(RECORDS FOR THIS EXERCISE begins)
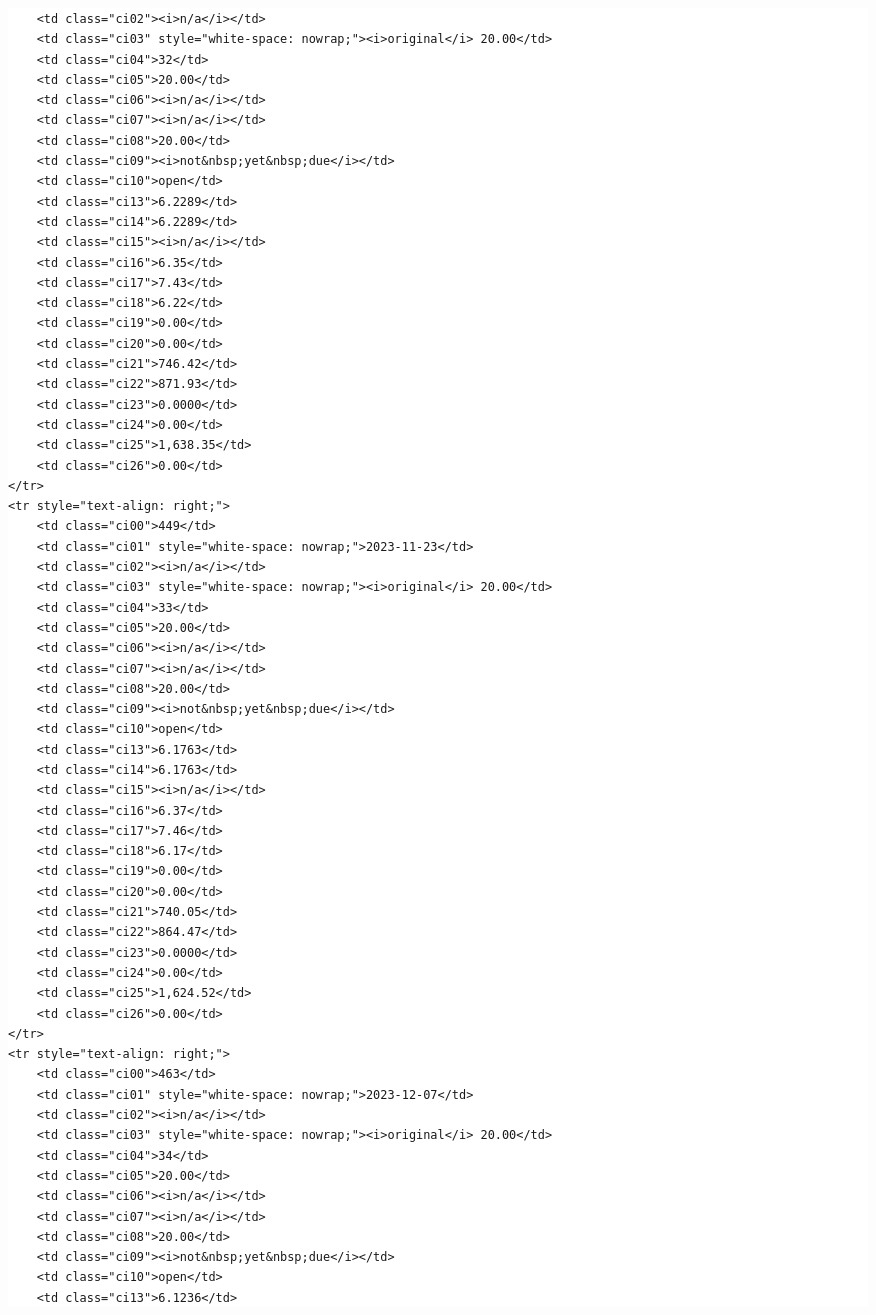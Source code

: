         <td class="ci02"><i>n/a</i></td>
        <td class="ci03" style="white-space: nowrap;"><i>original</i> 20.00</td>
        <td class="ci04">32</td>
        <td class="ci05">20.00</td>
        <td class="ci06"><i>n/a</i></td>
        <td class="ci07"><i>n/a</i></td>
        <td class="ci08">20.00</td>
        <td class="ci09"><i>not&nbsp;yet&nbsp;due</i></td>
        <td class="ci10">open</td>
        <td class="ci13">6.2289</td>
        <td class="ci14">6.2289</td>
        <td class="ci15"><i>n/a</i></td>
        <td class="ci16">6.35</td>
        <td class="ci17">7.43</td>
        <td class="ci18">6.22</td>
        <td class="ci19">0.00</td>
        <td class="ci20">0.00</td>
        <td class="ci21">746.42</td>
        <td class="ci22">871.93</td>
        <td class="ci23">0.0000</td>
        <td class="ci24">0.00</td>
        <td class="ci25">1,638.35</td>
        <td class="ci26">0.00</td>
    </tr>
    <tr style="text-align: right;">
        <td class="ci00">449</td>
        <td class="ci01" style="white-space: nowrap;">2023-11-23</td>
        <td class="ci02"><i>n/a</i></td>
        <td class="ci03" style="white-space: nowrap;"><i>original</i> 20.00</td>
        <td class="ci04">33</td>
        <td class="ci05">20.00</td>
        <td class="ci06"><i>n/a</i></td>
        <td class="ci07"><i>n/a</i></td>
        <td class="ci08">20.00</td>
        <td class="ci09"><i>not&nbsp;yet&nbsp;due</i></td>
        <td class="ci10">open</td>
        <td class="ci13">6.1763</td>
        <td class="ci14">6.1763</td>
        <td class="ci15"><i>n/a</i></td>
        <td class="ci16">6.37</td>
        <td class="ci17">7.46</td>
        <td class="ci18">6.17</td>
        <td class="ci19">0.00</td>
        <td class="ci20">0.00</td>
        <td class="ci21">740.05</td>
        <td class="ci22">864.47</td>
        <td class="ci23">0.0000</td>
        <td class="ci24">0.00</td>
        <td class="ci25">1,624.52</td>
        <td class="ci26">0.00</td>
    </tr>
    <tr style="text-align: right;">
        <td class="ci00">463</td>
        <td class="ci01" style="white-space: nowrap;">2023-12-07</td>
        <td class="ci02"><i>n/a</i></td>
        <td class="ci03" style="white-space: nowrap;"><i>original</i> 20.00</td>
        <td class="ci04">34</td>
        <td class="ci05">20.00</td>
        <td class="ci06"><i>n/a</i></td>
        <td class="ci07"><i>n/a</i></td>
        <td class="ci08">20.00</td>
        <td class="ci09"><i>not&nbsp;yet&nbsp;due</i></td>
        <td class="ci10">open</td>
        <td class="ci13">6.1236</td>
(RECORDS FOR THIS EXERCISE ends)
-- WHAT YOU ARE ASKED TO DO --
Transcribe every entry exactly, omitting pictures.

-- EXERCISE OUTPUT --
Source code

:         <td class="ci02"><i>n/a</i></td>
        <td class="ci03" style="white-space: nowrap;"><i>original</i> 20.00</td>
        <td class="ci04">32</td>
        <td class="ci05">20.00</td>
        <td class="ci06"><i>n/a</i></td>
        <td class="ci07"><i>n/a</i></td>
        <td class="ci08">20.00</td>
        <td class="ci09"><i>not&nbsp;yet&nbsp;due</i></td>
        <td class="ci10">open</td>
        <td class="ci13">6.2289</td>
        <td class="ci14">6.2289</td>
        <td class="ci15"><i>n/a</i></td>
        <td class="ci16">6.35</td>
        <td class="ci17">7.43</td>
        <td class="ci18">6.22</td>
        <td class="ci19">0.00</td>
        <td class="ci20">0.00</td>
        <td class="ci21">746.42</td>
        <td class="ci22">871.93</td>
        <td class="ci23">0.0000</td>
        <td class="ci24">0.00</td>
        <td class="ci25">1,638.35</td>
        <td class="ci26">0.00</td>
    </tr>
    <tr style="text-align: right;">
        <td class="ci00">449</td>
        <td class="ci01" style="white-space: nowrap;">2023-11-23</td>
        <td class="ci02"><i>n/a</i></td>
        <td class="ci03" style="white-space: nowrap;"><i>original</i> 20.00</td>
        <td class="ci04">33</td>
        <td class="ci05">20.00</td>
        <td class="ci06"><i>n/a</i></td>
        <td class="ci07"><i>n/a</i></td>
        <td class="ci08">20.00</td>
        <td class="ci09"><i>not&nbsp;yet&nbsp;due</i></td>
        <td class="ci10">open</td>
        <td class="ci13">6.1763</td>
        <td class="ci14">6.1763</td>
        <td class="ci15"><i>n/a</i></td>
        <td class="ci16">6.37</td>
        <td class="ci17">7.46</td>
        <td class="ci18">6.17</td>
        <td class="ci19">0.00</td>
        <td class="ci20">0.00</td>
        <td class="ci21">740.05</td>
        <td class="ci22">864.47</td>
        <td class="ci23">0.0000</td>
        <td class="ci24">0.00</td>
        <td class="ci25">1,624.52</td>
        <td class="ci26">0.00</td>
    </tr>
    <tr style="text-align: right;">
        <td class="ci00">463</td>
        <td class="ci01" style="white-space: nowrap;">2023-12-07</td>
        <td class="ci02"><i>n/a</i></td>
        <td class="ci03" style="white-space: nowrap;"><i>original</i> 20.00</td>
        <td class="ci04">34</td>
        <td class="ci05">20.00</td>
        <td class="ci06"><i>n/a</i></td>
        <td class="ci07"><i>n/a</i></td>
        <td class="ci08">20.00</td>
        <td class="ci09"><i>not&nbsp;yet&nbsp;due</i></td>
        <td class="ci10">open</td>
        <td class="ci13">6.1236</td>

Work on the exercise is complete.